On the Arbitrum and Ethereum blockchains today, when the price for one resource increases, the price for using all other resources rises simultaneously. This is because the usage of all resources is measured using a single universal gas unit, and the only way to control the price would be to modify the price of this gas unit. To prevent nodes from consuming scarce computational resources, gas limits are set to ensure the most limited resource is only partially used.

In an ideal state, separate fees would exist for different resources, allowing them to operate independently. For example, there could be a specific gas fee for CPU, so only the CPU gas price would increase when its usage rises without affecting other resources like storage and network bandwidth.

This means users would ultimately pay fees based on the congestion status of the different resources. This approach is often referred to as multidimensional pricing. However, due to engineering limitations, it is not yet possible for these various resources to operate independently on the EVM.

There is, though, a form of multidimensional pricing that Arbitrum has already implemented. Execution costs are not the only factor in determining the final price a user is charged when they send a transaction to Arbitrum. Another variable in calculating a transaction cost is the price of posting transaction data onto Ethereum Layer 1. This cost is determined by a separate system, independent of the node's execution, and not based on gas fees.

Although multidimensional pricing is not fully implemented on Arbitrum, it is being actively researched, and the Arbitrum community has developed frameworks that cope better with the single gas unit restriction through a strategy called adaptive pricing. 

What is adaptive pricing?

With adaptive pricing, a single gas unit remains in use, but the pricing differentiates between resources. Unlike a one-size-fits-all gas fee model, the system adjusts prices based on actual resource consumption.

For example, suppose we have two resources: CPU and storage, and each operation is measured using a single gas unit. In this scenario, the CPU can process no more than ten gas units per second, while storage can process up to 20 gas units per second.

Without adaptive pricing, if a transaction required 15 gas units per second and all those units were CPU-related, the system would be unable to differentiate between resources. It would raise the gas price, regardless of whether the 15 units applied to CPU or storage. The gas limit, or target, is set according to the worst-case usage across all resources. Based on our example, this would be ten gas units.

The main idea behind adaptive pricing is to make gas pricing smarter by distinguishing between different resources instead of applying a uniform price for gas usage.

This means the system would recognize whether gas is used for CPU or storage. In the previous example, the price will be raised if the system determines that 15 gas units are being used for the CPU. However, if those 15 gas units are used for storage, the cost would remain unchanged since storage can process up to 20 gas units per second.

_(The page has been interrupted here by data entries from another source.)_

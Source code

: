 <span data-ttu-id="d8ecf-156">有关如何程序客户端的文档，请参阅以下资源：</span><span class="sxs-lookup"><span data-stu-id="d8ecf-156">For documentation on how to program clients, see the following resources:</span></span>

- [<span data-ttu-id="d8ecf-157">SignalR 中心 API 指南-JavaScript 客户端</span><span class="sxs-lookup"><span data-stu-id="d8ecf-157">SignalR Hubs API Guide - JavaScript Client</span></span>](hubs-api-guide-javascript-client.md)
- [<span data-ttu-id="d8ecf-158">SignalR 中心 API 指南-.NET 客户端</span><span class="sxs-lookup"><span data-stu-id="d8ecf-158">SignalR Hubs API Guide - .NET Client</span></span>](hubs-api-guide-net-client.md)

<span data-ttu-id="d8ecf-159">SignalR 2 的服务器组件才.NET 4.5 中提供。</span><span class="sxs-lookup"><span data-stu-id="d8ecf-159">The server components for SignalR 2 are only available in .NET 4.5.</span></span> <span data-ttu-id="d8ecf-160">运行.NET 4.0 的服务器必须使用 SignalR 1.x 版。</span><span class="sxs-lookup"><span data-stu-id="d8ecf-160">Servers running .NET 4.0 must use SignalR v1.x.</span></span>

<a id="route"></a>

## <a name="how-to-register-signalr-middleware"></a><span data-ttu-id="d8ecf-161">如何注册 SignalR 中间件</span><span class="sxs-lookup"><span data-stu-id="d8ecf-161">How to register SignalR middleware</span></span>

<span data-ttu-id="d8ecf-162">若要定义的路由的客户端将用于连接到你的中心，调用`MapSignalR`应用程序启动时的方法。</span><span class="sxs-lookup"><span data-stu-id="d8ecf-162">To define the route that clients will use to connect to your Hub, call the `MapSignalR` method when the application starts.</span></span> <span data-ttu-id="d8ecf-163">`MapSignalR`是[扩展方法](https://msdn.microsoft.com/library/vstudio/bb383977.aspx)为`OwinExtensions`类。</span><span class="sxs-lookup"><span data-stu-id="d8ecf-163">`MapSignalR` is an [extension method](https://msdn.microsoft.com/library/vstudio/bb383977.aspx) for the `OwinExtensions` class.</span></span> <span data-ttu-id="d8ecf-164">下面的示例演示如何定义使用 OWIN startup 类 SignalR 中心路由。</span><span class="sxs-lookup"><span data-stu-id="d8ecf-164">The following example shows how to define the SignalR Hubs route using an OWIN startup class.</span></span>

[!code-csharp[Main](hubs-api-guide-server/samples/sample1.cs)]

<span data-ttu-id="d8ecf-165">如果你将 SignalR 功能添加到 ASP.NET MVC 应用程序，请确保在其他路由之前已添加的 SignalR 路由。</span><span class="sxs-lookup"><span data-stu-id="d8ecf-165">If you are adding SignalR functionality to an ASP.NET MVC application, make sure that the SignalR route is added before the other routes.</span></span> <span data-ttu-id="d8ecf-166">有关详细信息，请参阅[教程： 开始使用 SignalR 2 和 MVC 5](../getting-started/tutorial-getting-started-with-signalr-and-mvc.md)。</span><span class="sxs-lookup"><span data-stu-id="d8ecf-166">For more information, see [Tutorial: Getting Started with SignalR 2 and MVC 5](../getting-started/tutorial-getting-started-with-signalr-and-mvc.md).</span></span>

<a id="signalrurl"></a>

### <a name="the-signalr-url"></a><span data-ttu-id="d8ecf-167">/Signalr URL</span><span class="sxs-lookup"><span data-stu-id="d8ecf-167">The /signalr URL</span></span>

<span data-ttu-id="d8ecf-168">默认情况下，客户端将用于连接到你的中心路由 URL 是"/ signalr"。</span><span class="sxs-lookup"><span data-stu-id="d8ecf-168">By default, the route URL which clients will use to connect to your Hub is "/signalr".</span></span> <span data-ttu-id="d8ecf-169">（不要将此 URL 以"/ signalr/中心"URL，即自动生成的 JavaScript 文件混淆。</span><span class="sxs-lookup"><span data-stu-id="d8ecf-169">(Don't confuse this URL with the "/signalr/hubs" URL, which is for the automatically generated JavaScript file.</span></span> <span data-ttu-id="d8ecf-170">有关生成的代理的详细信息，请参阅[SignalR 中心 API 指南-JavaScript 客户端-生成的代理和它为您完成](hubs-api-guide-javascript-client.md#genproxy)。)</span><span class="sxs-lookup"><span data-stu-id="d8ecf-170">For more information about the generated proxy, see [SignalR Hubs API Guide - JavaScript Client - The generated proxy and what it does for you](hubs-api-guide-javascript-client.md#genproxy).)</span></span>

At this point in the article, the discussion has primarily focused on average resource consumption per unit of time, normalized to gas units per second. In practice, the usage rate can be measured over a larger time window because the constraint is less sensitive, allowing for temporary deviations from the target rate.  For example, if CPU usage is 15 units in the first second and five units in the second second, then the usage over a two-second window would be 10 units, meaning the price would not change in this scenario. However, if a more sensitive measurement was used, the price may increase after the first second and decrease after the second second. 

The new adaptive pricing system can accommodate both types of measurements.

The key difference here is that while a single gas unit is still used, the system can associate gas with the specific resource it consumes and adjust gas prices based on actual resource usage rather than using the current uniform gas pricing strategy. This will, in turn, promote network sustainability, encouraging an efficient allocation of resources while improving end-user experiences.